Autogyros, the Cinderellas of aviation. They almost made it into common use, but not quite. I have been always attracted to these ugly ducklings and built a few of them, some scratchbuilt and some from kits:
I had this Veeday Models kit for a long time, languishing in some inaccessible crag of the closet. I bought it not knowing what was in store for me (or any other poor modeler that happened to buy it) and after one look it was relegated to the “hell no” pile. But you know me; once in a while I fall into an inexplicable “kit rescue” mood, and deal with this kind of underdogs. Many of such rescues plague the pages of this blog.

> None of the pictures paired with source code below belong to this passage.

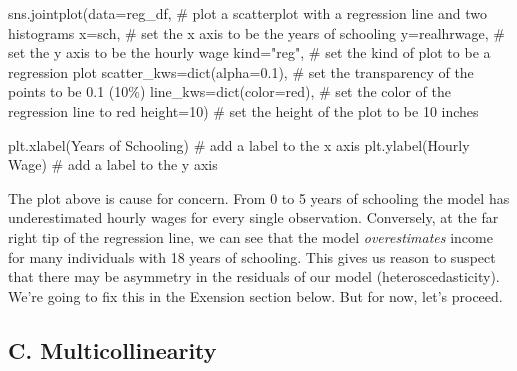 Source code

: \documentclass[
  letterpaper,
  DIV=11,
  numbers=noendperiod]{scrreprt}
\newenvironment{Shaded}{\begin{snugshade}}{\end{snugshade}}
\newcommand{\BuiltInTok}[1]{\textcolor[rgb]{0.00,0.23,0.31}{#1}}
\newcommand{\CommentTok}[1]{\textcolor[rgb]{0.37,0.37,0.37}{#1}}
\newcommand{\DecValTok}[1]{\textcolor[rgb]{0.68,0.00,0.00}{#1}}
\newcommand{\FloatTok}[1]{\textcolor[rgb]{0.68,0.00,0.00}{#1}}
\newcommand{\NormalTok}[1]{\textcolor[rgb]{0.00,0.23,0.31}{#1}}
\newcommand{\OperatorTok}[1]{\textcolor[rgb]{0.37,0.37,0.37}{#1}}
\newcommand{\StringTok}[1]{\textcolor[rgb]{0.13,0.47,0.30}{#1}}
\begin{document}
\begin{Shaded}
\begin{Highlighting}[]
\NormalTok{sns.jointplot(data}\OperatorTok{=}\NormalTok{reg\_df, }\CommentTok{\# plot a scatterplot with a regression line and two histograms}
\NormalTok{                x}\OperatorTok{=}\StringTok{\textquotesingle{}sch\textquotesingle{}}\NormalTok{, }\CommentTok{\# set the x axis to be the years of schooling}
\NormalTok{                y}\OperatorTok{=}\StringTok{\textquotesingle{}realhrwage\textquotesingle{}}\NormalTok{, }\CommentTok{\# set the y axis to be the hourly wage}
\NormalTok{                kind}\OperatorTok{=}\StringTok{"reg"}\NormalTok{,  }\CommentTok{\# set the kind of plot to be a regression plot}
\NormalTok{                scatter\_kws}\OperatorTok{=}\BuiltInTok{dict}\NormalTok{(alpha}\OperatorTok{=}\FloatTok{0.1}\NormalTok{), }\CommentTok{\# set the transparency of the points to be 0.1 (10\%)}
\NormalTok{                line\_kws}\OperatorTok{=}\BuiltInTok{dict}\NormalTok{(color}\OperatorTok{=}\StringTok{\textquotesingle{}red\textquotesingle{}}\NormalTok{), }\CommentTok{\# set the color of the regression line to red}
\NormalTok{                height}\OperatorTok{=}\DecValTok{10}\NormalTok{) }\CommentTok{\# set the height of the plot to be 10 inches }

\NormalTok{plt.xlabel(}\StringTok{\textquotesingle{}Years of Schooling\textquotesingle{}}\NormalTok{) }\CommentTok{\# add a label to the x axis}
\NormalTok{plt.ylabel(}\StringTok{\textquotesingle{}Hourly Wage\textquotesingle{}}\NormalTok{) }\CommentTok{\# add a label to the y axis}
\end{Highlighting}
\end{Shaded}

The plot above is cause for concern. From 0 to 5 years of schooling the
model has underestimated hourly wages for every single observation.
Conversely, at the far right tip of the regression line, we can see that
the model \emph{overestimates} income for many individuals with 18 years
of schooling. This gives us reason to suspect that there may be
asymmetry in the residuals of our model (heteroscedasticity). We're
going to fix this in the Exension section below. But for now, let's
proceed.

\hypertarget{c.-multicollinearity}{%
\subsection{C. Multicollinearity}\label{c.-multicollinearity}}
\end{document}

RS and Azur have issued 1/72nd scale kits of this machine. I have built the Azur boxing which has a fatal flaw in the rotor hub, made of pitifully fragile resin. The RS kit looks similar, but the rotor hub is plastic, not resin. Merlin Models also issued one, but I wouldn’t touch any Merlin Models kit with a 10 yard pole. I built two of their despicable kits, and threw the others I had to the trash can. Other manufacturers like Formaplane also released this type but I can't comment on that.

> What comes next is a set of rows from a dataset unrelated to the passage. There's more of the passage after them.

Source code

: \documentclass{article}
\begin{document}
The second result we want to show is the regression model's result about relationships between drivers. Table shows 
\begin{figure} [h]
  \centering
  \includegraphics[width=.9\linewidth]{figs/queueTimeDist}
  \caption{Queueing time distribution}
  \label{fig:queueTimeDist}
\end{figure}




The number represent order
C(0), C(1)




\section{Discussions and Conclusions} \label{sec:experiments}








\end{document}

So, this Weeday Models kit…starting from the box made of post-WW2 rationing cardboard, then the no parts map or graphic assembly sequence, and arriving to the flash galore this kit regales us with. It's good that Veeday decided to make a kit of much needed flash, the only thing you have to do to be in possession of the purest, scariest flash you ever saw, is removing and get rid of those other elements that look (quite vaguely) like autogyro parts. True, is extremely difficult to tell which is which, but if you want your expensive Veeday flash, you have to do it.

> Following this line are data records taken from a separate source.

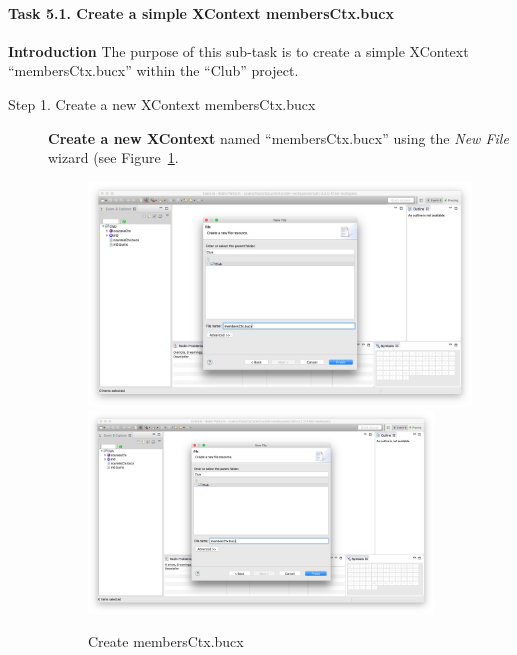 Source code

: \paragraph{Task 5.1. Create a simple XContext membersCtx.bucx}
\textbf{Introduction} The purpose of this sub-task is to create a simple XContext ``membersCtx.bucx'' within the ``Club'' project.
\begin{description}
\item[Step 1. Create a new XContext membersCtx.bucx] \textbf{Create a new XContext} named ``membersCtx.bucx'' using the \emph{New File} wizard (see Figure~\ref{fig:CreateMembersCtx}.
  \begin{figure}[!htbp]
    \centering
    \ifplastex
    \includegraphics[width=512]{figures/CreateMembersCtx}
    \else
    \includegraphics[width=0.9\textwidth]{figures/CreateMembersCtx}
    \fi
    \caption{Create membersCtx.bucx}
    \label{fig:CreateMembersCtx}
  \end{figure}


\end{description}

Jokes aside (by now you should be crying anyway) the manufacturer writes a “mea culpa” in the instructions. Would he be forgiven? The jury is still out:
The plastic (no kidding) is the hardest I ever encountered in a kit. The quality of the molding would make Bela Lugosi cringe. So start by replacing all that can be replaced: struts (which are really bad) wheels, landing gear (which has one leg shorter than the other), exhaust, prop (a miniature replica of a Brancusi sculpture otherwise bearing little resemblance with reality) and almost surely the rotor blades which are way too thick and have a disproportionate trim tab. The engine is better replaced too, and I have a spectacular resin Armstrong Siddeley Genet Major IA made by Master Matías Hagen of Argentina, creator of a meticulously detailed and cleanly cast line of resin kits at:
I will also be providing a cockpit floor and isnt. panels, plus of course the decals (will try to keep it simple to see if I can print them myself).
No assembly sequence, no parts' map:
Not precisely a perfect match:Better now:The sprues:Flash galore. And not of the thin, easily-cleaned variety:You can see here that parts replacement has started. On the right bottom corner a number of airfoiled struts to replace the quite bad ones in the kit:You can flatten solder rolling it wrapped on a mental handle to make the substitute exhaust ring:But much better to replace the whole engine with the Armstrong Siddeley Genet Major IA fantastic rendition of Matías Hagen's 72Topia works in Argentina:Replacing the dubious parts in the kit (the kit's exhaust ring has a circular cross-section, which is inaccurate):This is what Weeday wants you to do. As old kits go, not the worst I have seen, and yet...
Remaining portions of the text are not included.